A friendly therapy dog provides emotional support to patients at the Frankel Cardiovascular Center. Learn more about the animal’s special role in the healing process.
Three days a week, Bree happily makes the rounds.
The energetic, 6-year-old Pembroke Welsh corgi is a frequent sight at Michigan Medicine. Her proud owner, Howard Rush, accompanies the four-legged visitor.
The duo are a part of Therapaws of Michigan Inc., a canine-assisted therapy program dedicated to promoting the human-animal bond.
That special connection has proved to be good medicine for patients. Since 1988, Therapaws volunteers and their canines have brought smiles and companionship to patients at Michigan Medicine facilities during scheduled visits.
Together, Rush and Bree visit University of Michigan C.S. Mott Children’s Hospital, units 7A and 7B in the main hospital and the Frankel Cardiovascular Center. Traveling from room to room, they spend time with 10 to 15 patients during each visit.
For Rush, a retired U-M Medical School faculty member and veterinarian, the decision to volunteer his time, and that of his beloved Bree, was an easy one.
“After retiring, I considered volunteer options within the medical environment, and this seemed like a natural fit,” he says, describing his pet as a “calm, friendly dog who loves to be around people.”
Sharing the love
Rush sees the impact firsthand with every visit.
“The human-animal bond has a significant and well-documented impact on our emotions and our health,” he says. “It’s not uncommon for the children or grandchildren of a patient to be in the room when I arrive with Bree.”
Children often are the first to greet the corgi, who Rush says “is very receptive to them and willingly accepts their attention.”

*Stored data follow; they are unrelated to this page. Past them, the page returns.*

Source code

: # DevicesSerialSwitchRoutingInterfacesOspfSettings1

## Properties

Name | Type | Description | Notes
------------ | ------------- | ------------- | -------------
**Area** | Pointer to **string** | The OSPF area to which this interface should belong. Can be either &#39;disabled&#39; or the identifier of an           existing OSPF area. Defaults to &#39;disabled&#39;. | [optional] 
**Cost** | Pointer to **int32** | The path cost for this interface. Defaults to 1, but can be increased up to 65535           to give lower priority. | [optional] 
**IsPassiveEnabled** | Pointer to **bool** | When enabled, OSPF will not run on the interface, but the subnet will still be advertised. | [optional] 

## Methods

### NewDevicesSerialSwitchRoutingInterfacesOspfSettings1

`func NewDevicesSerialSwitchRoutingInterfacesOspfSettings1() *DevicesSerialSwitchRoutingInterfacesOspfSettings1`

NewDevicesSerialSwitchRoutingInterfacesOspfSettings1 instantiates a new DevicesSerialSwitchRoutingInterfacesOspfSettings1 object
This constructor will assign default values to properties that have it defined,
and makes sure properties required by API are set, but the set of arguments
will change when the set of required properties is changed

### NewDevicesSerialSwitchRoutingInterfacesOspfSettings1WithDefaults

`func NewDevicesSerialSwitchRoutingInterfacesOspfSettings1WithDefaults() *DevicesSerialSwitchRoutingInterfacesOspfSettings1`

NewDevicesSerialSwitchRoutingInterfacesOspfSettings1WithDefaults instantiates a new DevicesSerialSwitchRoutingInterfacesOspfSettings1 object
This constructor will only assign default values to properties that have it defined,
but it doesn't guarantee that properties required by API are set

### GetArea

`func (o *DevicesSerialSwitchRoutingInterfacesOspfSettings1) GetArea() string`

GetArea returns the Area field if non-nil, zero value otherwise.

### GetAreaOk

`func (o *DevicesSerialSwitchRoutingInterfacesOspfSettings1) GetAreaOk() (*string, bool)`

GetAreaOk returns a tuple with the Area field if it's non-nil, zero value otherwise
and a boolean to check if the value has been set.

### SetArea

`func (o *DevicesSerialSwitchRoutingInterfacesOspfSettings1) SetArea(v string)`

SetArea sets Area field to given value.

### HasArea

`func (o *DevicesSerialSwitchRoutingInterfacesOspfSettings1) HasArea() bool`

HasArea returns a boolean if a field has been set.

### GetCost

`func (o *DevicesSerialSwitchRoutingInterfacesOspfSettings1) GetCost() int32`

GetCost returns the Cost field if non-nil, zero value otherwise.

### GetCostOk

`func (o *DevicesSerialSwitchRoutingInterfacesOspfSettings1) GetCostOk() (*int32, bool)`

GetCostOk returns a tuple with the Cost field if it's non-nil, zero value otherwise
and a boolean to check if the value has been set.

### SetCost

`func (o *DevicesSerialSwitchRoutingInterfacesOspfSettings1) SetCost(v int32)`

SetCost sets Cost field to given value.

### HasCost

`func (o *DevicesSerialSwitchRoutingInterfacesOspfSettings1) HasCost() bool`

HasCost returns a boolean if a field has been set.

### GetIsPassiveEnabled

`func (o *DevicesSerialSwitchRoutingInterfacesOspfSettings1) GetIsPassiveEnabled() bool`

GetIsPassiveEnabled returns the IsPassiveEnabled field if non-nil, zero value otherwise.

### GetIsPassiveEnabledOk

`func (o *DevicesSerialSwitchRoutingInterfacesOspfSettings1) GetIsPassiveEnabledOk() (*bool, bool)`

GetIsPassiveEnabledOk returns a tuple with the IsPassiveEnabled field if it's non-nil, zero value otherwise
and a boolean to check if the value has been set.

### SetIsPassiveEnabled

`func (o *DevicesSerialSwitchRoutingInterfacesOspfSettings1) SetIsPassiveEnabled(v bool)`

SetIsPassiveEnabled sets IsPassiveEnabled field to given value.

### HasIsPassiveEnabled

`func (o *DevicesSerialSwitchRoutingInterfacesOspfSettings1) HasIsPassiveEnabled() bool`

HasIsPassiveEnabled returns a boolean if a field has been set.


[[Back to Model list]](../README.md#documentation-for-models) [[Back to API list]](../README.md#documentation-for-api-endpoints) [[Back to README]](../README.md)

Many patients are enthusiastic, particularly those who have dogs or cats at home and miss their pets. And, because dogs weighing less than 40 pounds are allowed in hospital beds, patients are thrilled to learn that Bree can snuggle up with them.
The therapeutic visits are rewarding for everyone involved.
“I try to get patients to tell me about their pets, past and present,” says Rush. “We’ll chat about different breeds and exchange stories. They find it to be a welcome distraction from the hospital environment and a great stress reliever.”
According to the Human-Animal Bond Research Institute, positive human-animal interaction has plenty of benefits.
It has been shown to influence blood pressure, heart rate and hormones correlated with well-being, including cortisol, oxytocin, prolactin and dopamine.
On a deeper level, therapy dogs “take in everyone’s anxiety and emotions and really seem to calm people. It’s one step closer to home,” says the Rev. Lindsay Bona, manager of the Spiritual Care Department at Michigan Medicine.
“Nobody else gives you that unconditional love.”
Still, the animal has incentives. At the end of each visit, Bree is rewarded with a few biscuits for a job well done, followed by a well-deserved nap when she gets home.